São Paulo. Finalmente????

Esta semana minha atenção está focada em uma coisa: a mudança para São Paulo. Há malas pela casa toda, caixas com livros, louça, bugigangas e coisas que eu nem lembrava mais que possuía. E continuam aparecendo coisas de todos os cantos possíveis de meu minúsculo apartamento de um quarto em Santos. Parece impossível...

Depois de anos morando sozinha, em meu próprio espaço ( e com meu namorado) volto a morar em uma republica. Ter preocupações com meus colegas de apartamento, em dividir espaços comuns, onde certamente cada um irá querer de um jeito. E enfim, ter meu cantinho, meu pequeno espaço nesta cidade tão grande e tão caótica, mas que será meu novo lar pelos próximos anos. 

Na Terça-feira, feriado no estado de São Paulo, colocamos tudo em dois carros e subimos a serra para meu novo lar. Fui no carro com minha mãe, e meu Papassinos, Felipe e Mauri no outro. Eles chegaram antes e já colocaram tudo no quarto. Quando chegamos a casa já estava uma zona, com todas aquelas caixas e malas jogadas em qualquer local do quarto. Nos ajudaram, e logo, quase tudo que eu possuía estava lá, naquele quarto gelado. 

Meus tios estavam lá para ajudar e me receber. Entao, havia barulho, animação, celular tocando e gente falando pelos cotovelos. Eu não estava nervosa. Estava tudo bem. Almoçamos juntos no Shopping Paulista, resolvemos algumas coisas do apartamento, assinamos contratos e logo chegou o momento deles retornarem a Santos. Deixarem a mim e meu irmão naquele apartamento gelado em São Paulo. 

Já na despedida, antes deles partirem, eu já me sentia um caco. Algo que pode parecer estranho para alguém que já morou em tantos lugares, que adora mudar de ambientes e que vive dizendo que é uma parte nômade. É. Mas eu realmente estava um caco ao vê-los ir embora, ver a casa escura, meu irmão enfurnado em seu quarto. Um apartamento de republica, quase sem moveis, totalmente imerso na escuridão e meu quarto, único ambiente claro, bagunçado, vivido. Não sabia onde estavam as coisas que queria usar no momento, não sabia o que fazer para passar o tempo. Não tendo armários nem para poder arrumar minhas coisas. 

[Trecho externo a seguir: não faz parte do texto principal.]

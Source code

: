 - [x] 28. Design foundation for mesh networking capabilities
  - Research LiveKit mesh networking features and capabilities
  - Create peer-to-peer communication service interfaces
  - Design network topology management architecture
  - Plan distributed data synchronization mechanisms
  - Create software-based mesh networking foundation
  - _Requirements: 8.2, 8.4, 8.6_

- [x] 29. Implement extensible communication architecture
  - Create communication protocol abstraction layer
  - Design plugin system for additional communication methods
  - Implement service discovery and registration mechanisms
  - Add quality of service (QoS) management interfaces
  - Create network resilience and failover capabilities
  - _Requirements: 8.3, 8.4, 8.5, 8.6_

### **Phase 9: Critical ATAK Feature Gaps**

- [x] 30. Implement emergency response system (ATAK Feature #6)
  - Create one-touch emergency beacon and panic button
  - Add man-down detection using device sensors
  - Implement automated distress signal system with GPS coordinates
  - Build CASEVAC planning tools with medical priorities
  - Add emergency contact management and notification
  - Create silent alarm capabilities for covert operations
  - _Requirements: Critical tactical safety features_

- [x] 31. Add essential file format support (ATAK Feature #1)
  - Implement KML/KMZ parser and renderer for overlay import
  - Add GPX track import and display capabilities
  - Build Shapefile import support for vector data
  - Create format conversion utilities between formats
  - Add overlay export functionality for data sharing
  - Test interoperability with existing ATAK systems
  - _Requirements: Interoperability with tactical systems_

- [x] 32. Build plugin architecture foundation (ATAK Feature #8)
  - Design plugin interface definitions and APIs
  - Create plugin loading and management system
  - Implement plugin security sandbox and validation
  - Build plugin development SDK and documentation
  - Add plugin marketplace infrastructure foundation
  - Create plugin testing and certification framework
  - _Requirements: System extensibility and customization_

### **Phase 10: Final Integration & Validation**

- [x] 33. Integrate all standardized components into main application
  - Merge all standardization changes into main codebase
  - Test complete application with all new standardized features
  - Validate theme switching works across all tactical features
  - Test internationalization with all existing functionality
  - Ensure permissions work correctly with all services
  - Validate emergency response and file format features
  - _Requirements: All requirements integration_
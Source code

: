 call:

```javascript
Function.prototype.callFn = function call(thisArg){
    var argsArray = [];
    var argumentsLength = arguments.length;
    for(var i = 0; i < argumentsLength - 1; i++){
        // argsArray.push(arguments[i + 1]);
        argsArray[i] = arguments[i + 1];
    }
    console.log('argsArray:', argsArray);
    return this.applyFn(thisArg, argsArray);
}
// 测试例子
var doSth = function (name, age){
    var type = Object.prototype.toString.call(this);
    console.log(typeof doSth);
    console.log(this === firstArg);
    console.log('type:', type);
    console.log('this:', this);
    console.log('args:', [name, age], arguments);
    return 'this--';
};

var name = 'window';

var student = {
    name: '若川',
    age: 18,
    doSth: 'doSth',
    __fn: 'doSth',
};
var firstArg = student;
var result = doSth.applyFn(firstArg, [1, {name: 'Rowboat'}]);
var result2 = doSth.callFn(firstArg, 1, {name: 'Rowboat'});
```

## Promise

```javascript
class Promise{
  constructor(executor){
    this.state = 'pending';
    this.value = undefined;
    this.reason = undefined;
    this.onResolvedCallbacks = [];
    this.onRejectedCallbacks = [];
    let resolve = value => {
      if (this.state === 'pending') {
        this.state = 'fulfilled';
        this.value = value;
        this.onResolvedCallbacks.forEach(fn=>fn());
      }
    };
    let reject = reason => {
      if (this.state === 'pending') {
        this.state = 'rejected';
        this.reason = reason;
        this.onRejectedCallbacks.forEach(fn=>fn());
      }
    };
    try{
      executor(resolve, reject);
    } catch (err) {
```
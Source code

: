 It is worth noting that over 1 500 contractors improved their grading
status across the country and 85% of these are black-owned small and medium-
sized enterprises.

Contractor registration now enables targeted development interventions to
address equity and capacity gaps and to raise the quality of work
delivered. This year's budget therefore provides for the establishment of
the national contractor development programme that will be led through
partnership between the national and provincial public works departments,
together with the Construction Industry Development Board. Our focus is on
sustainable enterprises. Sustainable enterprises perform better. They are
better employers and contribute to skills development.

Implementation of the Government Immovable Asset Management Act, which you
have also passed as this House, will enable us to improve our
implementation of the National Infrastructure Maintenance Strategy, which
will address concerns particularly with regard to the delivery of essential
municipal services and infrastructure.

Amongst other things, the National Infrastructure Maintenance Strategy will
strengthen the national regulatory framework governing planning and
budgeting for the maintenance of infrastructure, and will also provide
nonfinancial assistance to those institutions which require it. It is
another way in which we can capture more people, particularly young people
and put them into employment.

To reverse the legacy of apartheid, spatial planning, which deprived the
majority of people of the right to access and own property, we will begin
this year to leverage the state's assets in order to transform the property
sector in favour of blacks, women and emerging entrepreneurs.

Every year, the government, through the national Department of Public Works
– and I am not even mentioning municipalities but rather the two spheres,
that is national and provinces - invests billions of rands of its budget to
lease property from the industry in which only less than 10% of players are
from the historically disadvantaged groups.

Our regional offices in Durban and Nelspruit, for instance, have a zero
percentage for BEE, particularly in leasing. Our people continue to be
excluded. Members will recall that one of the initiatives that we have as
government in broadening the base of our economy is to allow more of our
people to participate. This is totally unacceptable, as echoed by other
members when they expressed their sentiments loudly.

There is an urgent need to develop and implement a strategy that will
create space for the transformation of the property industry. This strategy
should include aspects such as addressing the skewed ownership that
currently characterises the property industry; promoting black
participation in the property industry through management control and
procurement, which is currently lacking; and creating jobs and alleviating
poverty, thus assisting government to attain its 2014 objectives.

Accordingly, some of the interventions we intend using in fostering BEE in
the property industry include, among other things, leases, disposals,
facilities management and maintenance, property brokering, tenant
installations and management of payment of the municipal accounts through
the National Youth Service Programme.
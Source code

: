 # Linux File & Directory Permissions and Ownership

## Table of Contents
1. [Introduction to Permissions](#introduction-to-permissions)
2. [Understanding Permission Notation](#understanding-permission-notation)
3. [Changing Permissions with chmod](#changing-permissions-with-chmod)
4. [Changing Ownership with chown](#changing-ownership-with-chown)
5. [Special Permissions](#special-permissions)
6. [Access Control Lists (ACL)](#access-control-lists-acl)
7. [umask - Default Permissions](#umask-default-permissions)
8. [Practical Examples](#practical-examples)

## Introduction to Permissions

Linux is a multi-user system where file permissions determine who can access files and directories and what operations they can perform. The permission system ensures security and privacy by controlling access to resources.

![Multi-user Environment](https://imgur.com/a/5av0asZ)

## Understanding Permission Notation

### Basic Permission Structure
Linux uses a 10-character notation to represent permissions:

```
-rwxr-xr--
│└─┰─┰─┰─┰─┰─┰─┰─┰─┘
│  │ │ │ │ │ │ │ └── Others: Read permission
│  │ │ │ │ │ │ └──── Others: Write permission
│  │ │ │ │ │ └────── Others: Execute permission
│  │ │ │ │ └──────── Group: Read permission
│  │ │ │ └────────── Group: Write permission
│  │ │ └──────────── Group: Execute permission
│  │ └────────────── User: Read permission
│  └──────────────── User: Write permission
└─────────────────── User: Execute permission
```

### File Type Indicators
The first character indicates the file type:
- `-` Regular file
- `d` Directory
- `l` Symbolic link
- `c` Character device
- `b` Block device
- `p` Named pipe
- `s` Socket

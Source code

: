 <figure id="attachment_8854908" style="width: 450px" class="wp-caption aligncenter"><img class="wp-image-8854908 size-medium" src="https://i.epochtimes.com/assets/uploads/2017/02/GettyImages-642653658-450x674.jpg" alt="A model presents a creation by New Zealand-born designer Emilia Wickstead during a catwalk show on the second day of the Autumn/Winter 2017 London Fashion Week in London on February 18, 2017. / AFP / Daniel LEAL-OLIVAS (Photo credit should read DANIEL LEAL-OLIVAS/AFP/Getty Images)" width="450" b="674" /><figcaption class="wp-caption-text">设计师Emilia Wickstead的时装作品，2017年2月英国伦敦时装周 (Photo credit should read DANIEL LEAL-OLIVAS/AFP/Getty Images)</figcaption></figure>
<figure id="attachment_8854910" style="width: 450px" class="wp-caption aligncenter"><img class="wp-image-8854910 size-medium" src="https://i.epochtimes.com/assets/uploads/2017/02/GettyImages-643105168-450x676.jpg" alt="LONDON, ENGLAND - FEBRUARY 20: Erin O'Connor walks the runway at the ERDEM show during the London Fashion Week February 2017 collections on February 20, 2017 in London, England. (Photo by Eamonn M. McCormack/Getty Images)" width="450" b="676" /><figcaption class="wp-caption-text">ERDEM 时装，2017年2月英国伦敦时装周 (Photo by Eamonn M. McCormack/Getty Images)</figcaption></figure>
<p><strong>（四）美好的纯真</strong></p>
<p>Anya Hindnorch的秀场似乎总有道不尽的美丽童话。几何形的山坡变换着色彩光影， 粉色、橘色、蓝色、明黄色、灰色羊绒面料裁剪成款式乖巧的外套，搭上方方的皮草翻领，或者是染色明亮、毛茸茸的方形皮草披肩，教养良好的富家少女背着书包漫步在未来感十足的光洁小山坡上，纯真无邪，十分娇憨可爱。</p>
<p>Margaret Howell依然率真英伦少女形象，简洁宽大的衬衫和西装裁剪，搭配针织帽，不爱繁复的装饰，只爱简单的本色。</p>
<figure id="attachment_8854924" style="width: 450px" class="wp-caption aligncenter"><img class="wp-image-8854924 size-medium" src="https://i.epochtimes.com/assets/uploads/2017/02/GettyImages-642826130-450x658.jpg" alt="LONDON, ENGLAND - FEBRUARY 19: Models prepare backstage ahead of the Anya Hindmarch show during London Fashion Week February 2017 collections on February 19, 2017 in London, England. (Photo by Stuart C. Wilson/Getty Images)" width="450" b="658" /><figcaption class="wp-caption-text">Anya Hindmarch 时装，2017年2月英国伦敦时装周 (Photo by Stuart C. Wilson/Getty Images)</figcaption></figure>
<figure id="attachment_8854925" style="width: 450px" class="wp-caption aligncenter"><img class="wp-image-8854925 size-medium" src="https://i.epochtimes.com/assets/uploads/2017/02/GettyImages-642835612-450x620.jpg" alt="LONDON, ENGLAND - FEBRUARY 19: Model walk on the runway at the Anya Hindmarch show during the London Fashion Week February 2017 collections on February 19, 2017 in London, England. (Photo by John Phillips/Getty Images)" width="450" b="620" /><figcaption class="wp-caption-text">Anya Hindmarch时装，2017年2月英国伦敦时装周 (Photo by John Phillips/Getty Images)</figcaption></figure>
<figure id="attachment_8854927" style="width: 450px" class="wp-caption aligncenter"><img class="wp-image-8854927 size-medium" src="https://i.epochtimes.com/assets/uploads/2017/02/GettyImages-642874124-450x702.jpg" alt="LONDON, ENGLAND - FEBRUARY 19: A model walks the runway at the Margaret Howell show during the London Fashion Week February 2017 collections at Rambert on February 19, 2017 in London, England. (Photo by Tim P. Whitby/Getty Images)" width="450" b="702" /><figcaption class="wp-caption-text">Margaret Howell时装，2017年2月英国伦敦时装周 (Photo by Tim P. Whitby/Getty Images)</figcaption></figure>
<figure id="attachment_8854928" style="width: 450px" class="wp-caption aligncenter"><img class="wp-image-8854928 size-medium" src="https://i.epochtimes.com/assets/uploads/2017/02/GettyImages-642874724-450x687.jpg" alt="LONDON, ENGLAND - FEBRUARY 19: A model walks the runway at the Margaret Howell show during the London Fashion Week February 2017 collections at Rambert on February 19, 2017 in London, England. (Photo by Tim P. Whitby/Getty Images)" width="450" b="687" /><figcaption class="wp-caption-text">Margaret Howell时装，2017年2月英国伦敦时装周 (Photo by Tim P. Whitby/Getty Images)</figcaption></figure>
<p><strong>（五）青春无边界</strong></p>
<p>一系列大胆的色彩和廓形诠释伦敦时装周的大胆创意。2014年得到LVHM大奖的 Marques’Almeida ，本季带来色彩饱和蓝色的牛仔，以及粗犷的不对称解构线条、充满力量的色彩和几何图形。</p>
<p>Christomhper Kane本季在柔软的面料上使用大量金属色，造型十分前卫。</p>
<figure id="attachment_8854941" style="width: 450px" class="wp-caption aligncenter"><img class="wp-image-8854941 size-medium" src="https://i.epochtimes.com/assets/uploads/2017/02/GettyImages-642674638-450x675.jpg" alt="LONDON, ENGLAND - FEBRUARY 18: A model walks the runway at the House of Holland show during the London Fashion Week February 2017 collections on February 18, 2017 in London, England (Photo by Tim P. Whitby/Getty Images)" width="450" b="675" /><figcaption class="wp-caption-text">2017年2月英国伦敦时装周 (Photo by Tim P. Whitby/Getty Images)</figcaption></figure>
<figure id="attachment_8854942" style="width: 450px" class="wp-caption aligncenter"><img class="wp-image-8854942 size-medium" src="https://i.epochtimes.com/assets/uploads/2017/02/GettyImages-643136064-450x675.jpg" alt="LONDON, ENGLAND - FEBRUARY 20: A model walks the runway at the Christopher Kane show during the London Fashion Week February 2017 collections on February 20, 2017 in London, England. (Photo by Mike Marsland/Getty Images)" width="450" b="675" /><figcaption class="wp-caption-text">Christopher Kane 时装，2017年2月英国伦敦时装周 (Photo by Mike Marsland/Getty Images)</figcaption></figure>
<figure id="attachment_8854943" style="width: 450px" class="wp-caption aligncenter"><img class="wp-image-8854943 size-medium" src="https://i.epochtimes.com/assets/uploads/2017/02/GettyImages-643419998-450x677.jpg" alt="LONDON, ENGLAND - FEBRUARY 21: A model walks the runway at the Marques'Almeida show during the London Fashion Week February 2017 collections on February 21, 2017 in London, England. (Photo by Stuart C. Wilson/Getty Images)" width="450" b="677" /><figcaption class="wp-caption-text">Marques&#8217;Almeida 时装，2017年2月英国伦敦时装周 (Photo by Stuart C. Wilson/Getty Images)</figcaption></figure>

Brinquei no iPad, e pouco depois o Felipe entrou para conversar comigo. E eu chorei. Chorei mesmo, com a mudança toda, com a sensação de que estou regredindo ao invés de progredir, de saudades do meu namorado e dos meus gatinos, que ficaram na cidade praiana. E sei lá mais porque. 

Esta sensação é boa também, o medo, a incerteza e a saudade. Achonque é por isso que me considero meio nômade, por gostar um pouco deste medo, deste aprendizado... Ao menos depois que ele passa, gostar de saber que o senti.

Será que alguém pode entender algo assim, tão paradoxal?